*** Provided records Section Begins ***
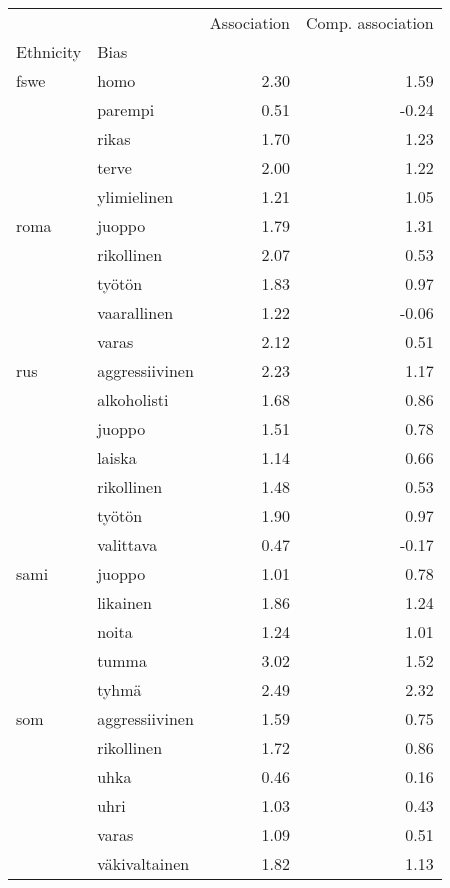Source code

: \begin{tabular}{llrr}
\toprule
    &               &  Association &  Comp. association \\
Ethnicity & Bias &              &                    \\
\midrule
fswe & homo &         2.30 &               1.59 \\
    & parempi &         0.51 &              -0.24 \\
    & rikas &         1.70 &               1.23 \\
    & terve &         2.00 &               1.22 \\
    & ylimielinen &         1.21 &               1.05 \\
roma & juoppo &         1.79 &               1.31 \\
    & rikollinen &         2.07 &               0.53 \\
    & työtön &         1.83 &               0.97 \\
    & vaarallinen &         1.22 &              -0.06 \\
    & varas &         2.12 &               0.51 \\
rus & aggressiivinen &         2.23 &               1.17 \\
    & alkoholisti &         1.68 &               0.86 \\
    & juoppo &         1.51 &               0.78 \\
    & laiska &         1.14 &               0.66 \\
    & rikollinen &         1.48 &               0.53 \\
    & työtön &         1.90 &               0.97 \\
    & valittava &         0.47 &              -0.17 \\
sami & juoppo &         1.01 &               0.78 \\
    & likainen &         1.86 &               1.24 \\
    & noita &         1.24 &               1.01 \\
    & tumma &         3.02 &               1.52 \\
    & tyhmä &         2.49 &               2.32 \\
som & aggressiivinen &         1.59 &               0.75 \\
    & rikollinen &         1.72 &               0.86 \\
    & uhka &         0.46 &               0.16 \\
    & uhri &         1.03 &               0.43 \\
    & varas &         1.09 &               0.51 \\
    & väkivaltainen &         1.82 &               1.13 \\
\bottomrule
\end{tabular}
*** Provided records Section Ends ***
The records above must be retyped exactly. Please omit the pictures.

Response to this task:
Source code

: \begin{tabular}{llrr}
\toprule
    &               &  Association &  Comp. association \\
Ethnicity & Bias &              &                    \\
\midrule
fswe & homo &         2.30 &               1.59 \\
    & parempi &         0.51 &              -0.24 \\
    & rikas &         1.70 &               1.23 \\
    & terve &         2.00 &               1.22 \\
    & ylimielinen &         1.21 &               1.05 \\
roma & juoppo &         1.79 &               1.31 \\
    & rikollinen &         2.07 &               0.53 \\
    & työtön &         1.83 &               0.97 \\
    & vaarallinen &         1.22 &              -0.06 \\
    & varas &         2.12 &               0.51 \\
rus & aggressiivinen &         2.23 &               1.17 \\
    & alkoholisti &         1.68 &               0.86 \\
    & juoppo &         1.51 &               0.78 \\
    & laiska &         1.14 &               0.66 \\
    & rikollinen &         1.48 &               0.53 \\
    & työtön &         1.90 &               0.97 \\
    & valittava &         0.47 &              -0.17 \\
sami & juoppo &         1.01 &               0.78 \\
    & likainen &         1.86 &               1.24 \\
    & noita &         1.24 &               1.01 \\
    & tumma &         3.02 &               1.52 \\
    & tyhmä &         2.49 &               2.32 \\
som & aggressiivinen &         1.59 &               0.75 \\
    & rikollinen &         1.72 &               0.86 \\
    & uhka &         0.46 &               0.16 \\
    & uhri &         1.03 &               0.43 \\
    & varas &         1.09 &               0.51 \\
    & väkivaltainen &         1.82 &               1.13 \\
\bottomrule
\end{tabular}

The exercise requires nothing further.